Если приведет Бог драться моему корпусу под моим начальством, – глаза
генерала заморгали и засветились слезами, – то помните, капитан, первое
опасное дело поручу вам. А теперь, господа, мое почтение-с. Вы свободны, рад
буду видеть вас в другой раз, но в другом порядке. Позвольте-ка дорогу коню.
– Ваше превосходительство, – выступил вперед
Шульгович, – осмелюсь предложить от имени общества господ офицеров
отобедать в нашем собрании. Мы будем...
– Нет, уж зачем! – сухо оборвал его
генерал. – Премного благодарен, я приглашен сегодня к графу Ледоховскому.

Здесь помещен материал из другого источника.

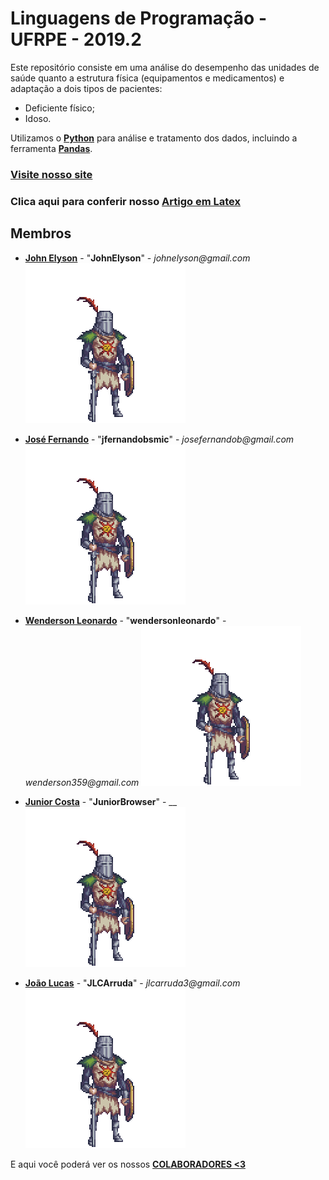 # Linguagens de Programação - UFRPE - 2019.2

Este repositório consiste em uma análise do desempenho das unidades de saúde quanto a estrutura física (equipamentos e medicamentos) e adaptação a dois tipos de pacientes: 
- Deficiente físico;
- Idoso.

Utilizamos o [**Python**](https://www.python.org/) para análise e tratamento dos dados, incluindo a ferramenta [**Pandas**](https://pandas.pydata.org/).


### [Visite nosso site](https://sites.google.com/view/analise-medica/p%C3%A1gina-inicial)

### Clica aqui para conferir nosso [Artigo em Latex](https://www.overleaf.com/read/hgtgvxbfyywk  )

## Membros

- [**John Elyson**](https://github.com/JohnElyson) - "**JohnElyson**" - _johnelyson@gmail.com_    ![alt text](https://github.com/Projeto-LP2019-2/Entregas/blob/Metadados/wenderson.gif "Olá! Eu sou o John :)")

- [**José Fernando**](https://github.com/jfernandobsmic) - "**jfernandobsmic**" - _josefernandob@gmail.com_    ![alt text](https://github.com/Projeto-LP2019-2/Entregas/blob/Metadados/wenderson.gif "Eu sou o Fernando :P")

- [**Wenderson Leonardo**](https://github.com/wendersonleonardo) - "**wendersonleonardo**" - _wenderson359@gmail.com_    ![alt text](https://github.com/Projeto-LP2019-2/Entregas/blob/Metadados/wenderson.gif "E aí, eu sou o Wenderson >.<")

- [**Junior Costa**](https://github.com/JuniorBrowser
) - "**JuniorBrowser**" - __    ![alt text](https://github.com/Projeto-LP2019-2/Entregas/blob/Metadados/wenderson.gif "Mano, eu sou o Júnior! :D")

- [**João Lucas**](https://github.com/jlcarruda
) - "**JLCArruda**" - _jlcarruda3@gmail.com_    ![alt text](https://github.com/Projeto-LP2019-2/Entregas/blob/Metadados/wenderson.gif "EAE man, João aqui <3")


E aqui você poderá ver os nossos [**COLABORADORES <3**](https://github.com/orgs/Projeto-LP2019-2/outside-collaborators)
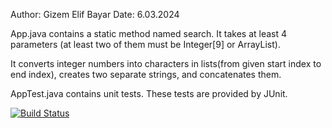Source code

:Author: Gizem Elif Bayar 
Date: 6.03.2024

App.java contains a static method named search. It takes at least 4 parameters (at least two of them must be Integer[9] or ArrayList<Integer>). 

It converts integer numbers into characters in lists(from given start index to end index), creates two separate strings, and concatenates them.

AppTest.java contains unit tests. These tests are provided by JUnit. 

[![Build Status](https://app.travis-ci.org/elpif13/myDemoApp.svg?token=apumSsCenTiWNgfBkpiU&branch=master)](https://app.travis-ci.org/elpif13/myDemoApp)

Сквозь широкую дорогу, очищенную офицерами, он галопом
поскакал к полку. Люди сами, без приказания, встрепенулись, вытянулись и
затихли.
– Спасибо, N-цы! – твердо и приветливо крикнул
генерал. – Даю вам два дня отдыха. А теперь... – он весело возвысил
голос, – по палаткам бегом марш! Ура!
Казалось, он этим коротким криком сразу толкнул весь полк. С
оглушительным радостным ревом кинулись полторы тысячи людей в разные стороны, и
земля затряслась и загудела под их ногами.
Ромашов отделился от офицеров, толпою возвращавшихся в
город, и пошел дальней дорогой, через лагерь. Он чувствовал себя в эти минуты
каким-то жалким отщепенцем, выброшенным из полковой семьи, каким-то неприятным,
чуждым для всех человеком, и даже не взрослым человеком, а противным, порочным
и уродливым мальчишкой.
Когда он проходил сзади палаток своей роты, по офицерской
линии, то чей-то сдавленный, но гневный крик привлек его внимание. Он
остановился на минутку и в просвете между палатками увидел своего фельфебеля
Рынду, маленького, краснолицего, апоплексического крепыша, который, неистово и
скверно ругаясь, бил кулаками по лицу Хлебникова. У Хлебникова было темное,
глупое, растерянное лицо, а в бессмысленных глазах светился животный ужас.
Голова его жалко моталась из одной стороны в другую, и слышно было, как при
каждом ударе громко клацали друг о друга его челюсти.
Ромашов торопливо, почти бегом, прошел мимо. У него не было
сил заступиться за Хлебникова. И в то же время он болезненно почувствовал, что
его собственная судьба и судьба этого несчастного, забитого, замученного
солдатика как-то странно, родственно-близко и противно сплелись за нынешний
день. Точно они были двое калек, страдающих одной и той же болезнью и
возбуждающих в людях одну и ту же брезгливость. И хотя это сознание
одинаковости положений и внушало Ромашову колючий стыд и отвращение, но в нем
было также что-то необычайное, глубокое, истинно человеческое.